Spacerowanie, bieganie a może pływanie?

Lato to najlepszy czas by wreszcie wziąć się za siebie. Na dworze panują plusowe temperatury i szkoda wręcz marnować tą porę roku na bezczynne leżenie na kanapie. Droga do szczupłej sylwetki wcale nie musi być trudna. Można bowiem zacząć od zwykłego spacerowania. Z czasem gdy kondycja ulegnie poprawie najlepiej nastawić się na bieganie. W trakcie 30-minutowego spaceru spalimy zaledwie 140 kcal. Tymczasem podczas biegania pozbędziemy się około 350 kcal. Wysiłek fizyczny nie tylko pozwala zagubić zbędne kilogramy ale też znacząco poprawia wygląd całego ciała. Najlepszym przykładem jest pływanie.
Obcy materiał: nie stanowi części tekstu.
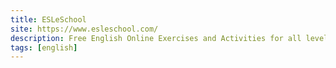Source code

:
 ```yaml
---
title: ESLeSchool
site: https://www.esleschool.com/
description: Free English Online Exercises and Activities for all levels
tags: [english]
---
```

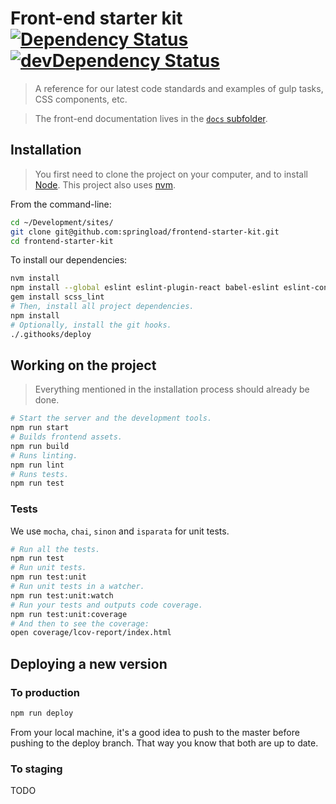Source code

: Front-end starter kit [![Dependency Status](https://david-dm.org/springload/frontend-starter-kit.svg?style=flat-square)](https://david-dm.org/springload/frontend-starter-kit) [![devDependency Status](https://david-dm.org/springload/frontend-starter-kit/dev-status.svg?style=flat-square)](https://david-dm.org/springload/frontend-starter-kit#info=devDependencies)
=====================

> A reference  for our latest code standards and examples of gulp tasks, CSS components, etc.

> The front-end documentation lives in the [`docs` subfolder](https://github.com/springload/frontend-starter-kit/tree/master/docs).

## Installation

> You first need to clone the project on your computer, and to install [Node](https://nodejs.org). This project also uses [nvm](https://github.com/creationix/nvm).

From the command-line:

```sh
cd ~/Development/sites/
git clone git@github.com:springload/frontend-starter-kit.git
cd frontend-starter-kit
```

To install our dependencies:

```sh
nvm install
npm install --global eslint eslint-plugin-react babel-eslint eslint-config-airbnb
gem install scss_lint
# Then, install all project dependencies.
npm install
# Optionally, install the git hooks.
./.githooks/deploy
```

## Working on the project

> Everything mentioned in the installation process should already be done.

```sh
# Start the server and the development tools.
npm run start
# Builds frontend assets.
npm run build
# Runs linting.
npm run lint
# Runs tests.
npm run test
```

### Tests

We use `mocha`, `chai`, `sinon` and `isparata` for unit tests.

```sh
# Run all the tests.
npm run test
# Run unit tests.
npm run test:unit
# Run unit tests in a watcher.
npm run test:unit:watch
# Run your tests and outputs code coverage.
npm run test:unit:coverage
# And then to see the coverage:
open coverage/lcov-report/index.html
```

## Deploying a new version

### To production

```sh
npm run deploy
```

From your local machine, it's a good idea to push to the master before
pushing to the deploy branch. That way you know that both are up to date.

### To staging

TODO
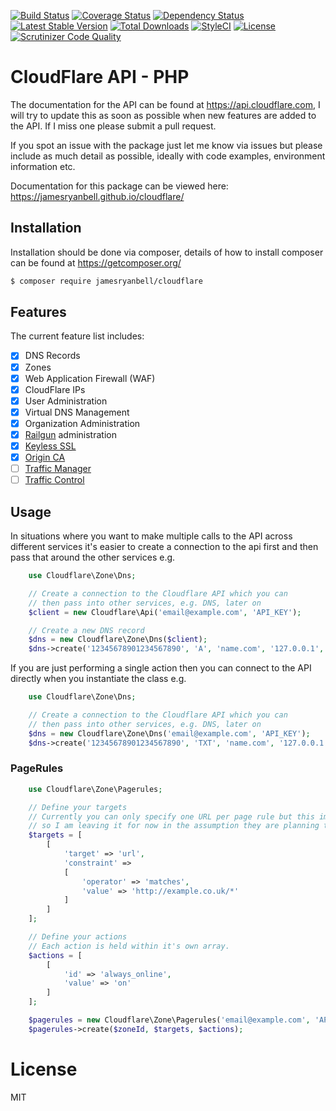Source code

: [![Build Status](https://travis-ci.org/jamesryanbell/cloudflare.svg?branch=master)](https://travis-ci.org/jamesryanbell/cloudflare) [![Coverage Status](https://img.shields.io/coveralls/jamesryanbell/cloudflare.svg)](https://coveralls.io/r/jamesryanbell/cloudflare?branch=master) [![Dependency Status](http://www.versioneye.com/user/projects/53e78e96e09a429c6200000a/badge.svg?style=flat)](http://www.versioneye.com/user/projects/53e78e96e09a429c6200000a) [![Latest Stable Version](https://poser.pugx.org/jamesryanbell/cloudflare/v/stable.svg)](https://packagist.org/packages/jamesryanbell/cloudflare) [![Total Downloads](https://poser.pugx.org/jamesryanbell/cloudflare/downloads.svg)](https://packagist.org/packages/jamesryanbell/cloudflare) [![StyleCI](https://styleci.io/repos/22810771/shield)](https://styleci.io/repos/22810771) [![License](https://poser.pugx.org/jamesryanbell/cloudflare/license.svg)](https://packagist.org/packages/jamesryanbell/cloudflare) [![Scrutinizer Code Quality](https://scrutinizer-ci.com/g/jamesryanbell/cloudflare/badges/quality-score.png?b=master)](https://scrutinizer-ci.com/g/jamesryanbell/cloudflare/?branch=master)

# CloudFlare API - PHP

The documentation for the API can be found at https://api.cloudflare.com, I will try to update this as soon as possible when new features are added to the API. If I miss one please submit a pull request.

If you spot an issue with the package just let me know via issues but please include as much detail as possible, ideally with code examples, environment information etc.

Documentation for this package can be viewed here: https://jamesryanbell.github.io/cloudflare/

## Installation
Installation should be done via composer, details of how to install composer can be found at https://getcomposer.org/

``` bash
$ composer require jamesryanbell/cloudflare
```
## Features

The current feature list includes:

- [x] DNS Records
- [x] Zones
- [x] Web Application Firewall (WAF)
- [x] CloudFlare IPs
- [x] User Administration
- [x] Virtual DNS Management
- [x] Organization Administration
- [x] [Railgun](https://www.cloudflare.com/railgun/) administration
- [x] [Keyless SSL](https://blog.cloudflare.com/keyless-ssl-the-nitty-gritty-technical-details/)
- [x] [Origin CA](https://blog.cloudflare.com/universal-ssl-encryption-all-the-way-to-the-origin-for-free/)
- [ ] [Traffic Manager](https://www.cloudflare.com/traffic-manager/)
- [ ] [Traffic Control](https://www.cloudflare.com/traffic-control/)

## Usage

In situations where you want to make multiple calls to the API across different services it's easier to create a connection to the api first and then pass that around the other services e.g.

```php
    use Cloudflare\Zone\Dns;

    // Create a connection to the Cloudflare API which you can
    // then pass into other services, e.g. DNS, later on
    $client = new Cloudflare\Api('email@example.com', 'API_KEY');

    // Create a new DNS record
    $dns = new Cloudflare\Zone\Dns($client);
    $dns->create('12345678901234567890', 'A', 'name.com', '127.0.0.1', 120);
```

If you are just performing a single action then you can connect to the API directly when you instantiate the class e.g.
```php
    use Cloudflare\Zone\Dns;

    // Create a connection to the Cloudflare API which you can
    // then pass into other services, e.g. DNS, later on
    $dns = new Cloudflare\Zone\Dns('email@example.com', 'API_KEY');
    $dns->create('12345678901234567890', 'TXT', 'name.com', '127.0.0.1', 120);
```

### PageRules

```php
    use Cloudflare\Zone\Pagerules;

    // Define your targets
    // Currently you can only specify one URL per page rule but this implementation matches the API
    // so I am leaving it for now in the assumption they are planning to add multiple targets.
    $targets = [
        [
            'target' => 'url',
            'constraint' =>
            [
                'operator' => 'matches',
                'value' => 'http://example.co.uk/*'
            ]
        ]
    ];

    // Define your actions
    // Each action is held within it's own array.
    $actions = [
        [
            'id' => 'always_online',
            'value' => 'on'
        ]
    ];

    $pagerules = new Cloudflare\Zone\Pagerules('email@example.com', 'API_KEY');
    $pagerules->create($zoneId, $targets, $actions);

```


# License
MIT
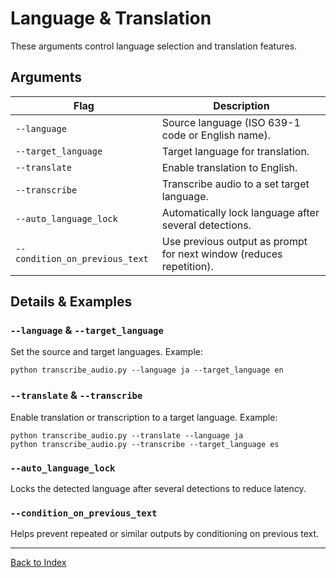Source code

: # Language & Translation

These arguments control language selection and translation features.

## Arguments
| Flag                    | Description                                                      |
|-------------------------|------------------------------------------------------------------|
| `--language`            | Source language (ISO 639-1 code or English name).                |
| `--target_language`     | Target language for translation.                                 |
| `--translate`           | Enable translation to English.                                   |
| `--transcribe`          | Transcribe audio to a set target language.                       |
| `--auto_language_lock`  | Automatically lock language after several detections.            |
| `--condition_on_previous_text` | Use previous output as prompt for next window (reduces repetition). |

## Details & Examples

### `--language` & `--target_language`
Set the source and target languages. Example:
```
python transcribe_audio.py --language ja --target_language en
```

### `--translate` & `--transcribe`
Enable translation or transcription to a target language. Example:
```
python transcribe_audio.py --translate --language ja
python transcribe_audio.py --transcribe --target_language es
```

### `--auto_language_lock`
Locks the detected language after several detections to reduce latency.

### `--condition_on_previous_text`
Helps prevent repeated or similar outputs by conditioning on previous text.

---
[Back to Index](./index.md)
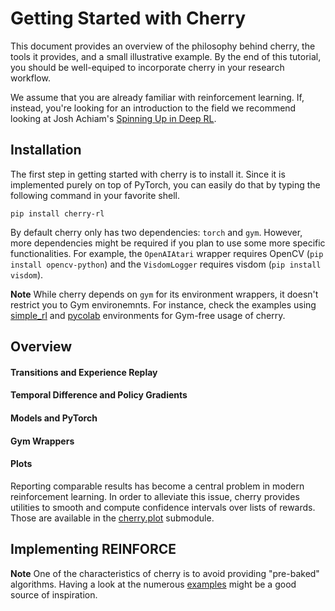 # Getting Started with Cherry

This document provides an overview of the philosophy behind cherry, the tools it provides, and a small illustrative example.
By the end of this tutorial, you should be well-equiped to incorporate cherry in your research workflow.

We assume that you are already familiar with reinforcement learning.
If, instead, you're looking for an introduction to the field we recommend looking at Josh Achiam's [Spinning Up in Deep RL](http://spinningup.openai.com/).

## Installation

The first step in getting started with cherry is to install it.
Since it is implemented purely on top of PyTorch, you can easily do that by typing the following command in your favorite shell.

```shell
pip install cherry-rl
```

By default cherry only has two dependencies: `torch` and `gym`.
However, more dependencies might be required if you plan to use some more specific functionalities.
For example, the `OpenAIAtari` wrapper requires OpenCV (`pip install opencv-python`) and the `VisdomLogger` requires visdom (`pip install visdom`).

**Note**
While cherry depends on `gym` for its environment wrappers, it doesn't restrict you to Gym environemnts.
For instance, check the examples using [simple_rl](https://github.com/seba-1511/cherry/tree/master/examples/simple_rl) and [pycolab](https://github.com/seba-1511/cherry/tree/master/examples/pycolab) environments for Gym-free usage of cherry.

## Overview

#### Transitions and Experience Replay

#### Temporal Difference and Policy Gradients

#### Models and PyTorch

#### Gym Wrappers

#### Plots

Reporting comparable results has become a central problem in modern reinforcement learning.
In order to alleviate this issue, cherry provides utilities to smooth and compute confidence intervals over lists of rewards.
Those are available in the [cherry.plot](http://cherry-rl.net/docs/cherry.plot/) submodule.

## Implementing REINFORCE

**Note**
One of the characteristics of cherry is to avoid providing "pre-baked" algorithms.
Having a look at the numerous [examples](https://github.com/seba-1511/cherry/tree/master/examples) might be a good source of inspiration.

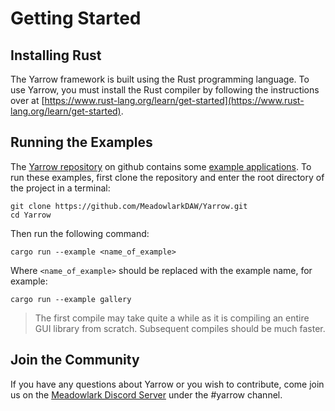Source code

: # Getting Started

## Installing Rust

The Yarrow framework is built using the Rust programming language. To use Yarrow, you must install the Rust compiler by following the instructions over at [https://www.rust-lang.org/learn/get-started](https://www.rust-lang.org/learn/get-started).

## Running the Examples

The [Yarrow repository](https://github.com/MeadowlarkDAW/Yarrow) on github contains some [example applications](https://github.com/MeadowlarkDAW/Yarrow/tree/main/examples). To run these examples, first clone the repository and enter the root directory of the project in a terminal:

```
git clone https://github.com/MeadowlarkDAW/Yarrow.git
cd Yarrow
```

Then run the following command:

`cargo run --example <name_of_example>`

Where `<name_of_example>` should be replaced with the example name, for example:

`cargo run --example gallery`

> The first compile may take quite a while as it is compiling an entire GUI library from scratch. Subsequent compiles should be much faster.

## Join the Community

If you have any questions about Yarrow or you wish to contribute, come join us on the [Meadowlark Discord Server](https://discord.gg/2W3Xvc8wy4) under the #yarrow channel.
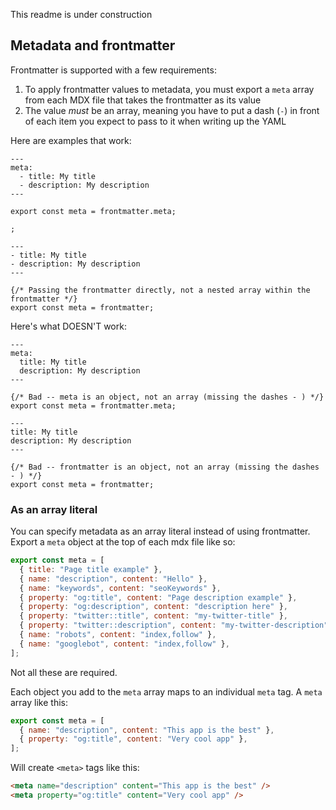 This readme is under construction

## Metadata and frontmatter

Frontmatter is supported with a few requirements:

1. To apply frontmatter values to metadata, you must export a `meta` array from each MDX file that takes the frontmatter as its value
1. The value _must_ be an array, meaning you have to put a dash (`-`) in front of each item you expect to pass to it when writing up the YAML

Here are examples that work:

```mdx
---
meta:
  - title: My title
  - description: My description
---

export const meta = frontmatter.meta;

;
```

```mdx
---
- title: My title
- description: My description
---

{/* Passing the frontmatter directly, not a nested array within the frontmatter */}
export const meta = frontmatter;
```

Here's what DOESN'T work:

```mdx
---
meta:
  title: My title
  description: My description
---

{/* Bad -- meta is an object, not an array (missing the dashes - ) */}
export const meta = frontmatter.meta;
```

```mdx
---
title: My title
description: My description
---

{/* Bad -- frontmatter is an object, not an array (missing the dashes - ) */}
export const meta = frontmatter;
```

### As an array literal

You can specify metadata as an array literal instead of using frontmatter. Export a `meta` object at the top of each mdx file like so:

```js
export const meta = [
  { title: "Page title example" },
  { name: "description", content: "Hello" },
  { name: "keywords", content: "seoKeywords" },
  { property: "og:title", content: "Page description example" },
  { property: "og:description", content: "description here" },
  { property: "twitter::title", content: "my-twitter-title" },
  { property: "twitter::description", content: "my-twitter-description" },
  { name: "robots", content: "index,follow" },
  { name: "googlebot", content: "index,follow" },
];
```

Not all these are required.

Each object you add to the `meta` array maps to an individual `meta` tag. A `meta` array like this:

```js
export const meta = [
  { name: "description", content: "This app is the best" },
  { property: "og:title", content: "Very cool app" },
];
```

Will create `<meta>` tags like this:

```html
<meta name="description" content="This app is the best" />
<meta property="og:title" content="Very cool app" />
```
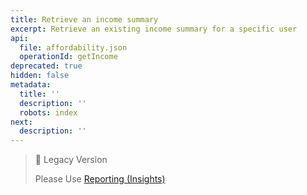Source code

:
 ```yaml
---
title: Retrieve an income summary
excerpt: Retrieve an existing income summary for a specific user
api:
  file: affordability.json
  operationId: getIncome
deprecated: true
hidden: false
metadata:
  title: ''
  description: ''
  robots: index
next:
  description: ''
---
```

> 📘 Legacy Version
> 
> Please Use [Reporting (Insights)](https://api.basiq.io/reference/createreport)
W trakcie godzinnego pobytu na basenie pozbędziemy się około 500 kcal a co najważniejsze poprawimy jędrność biustu. Ci, którzy nie potrafią pływać mogą pomyśleć o jeździe na rowerze. Utrata kcal w dużej mierze uzależniona jest od wagi ćwiczącej kobiety oraz jak widać uprawianej aktywności fizycznej. Ważne jest to by dobrać taki rodzaj ćwiczeń, który daje nam najwięcej frajdy. Dla innych będzie to pływanie dla jeszcze innych jazda na rowerze.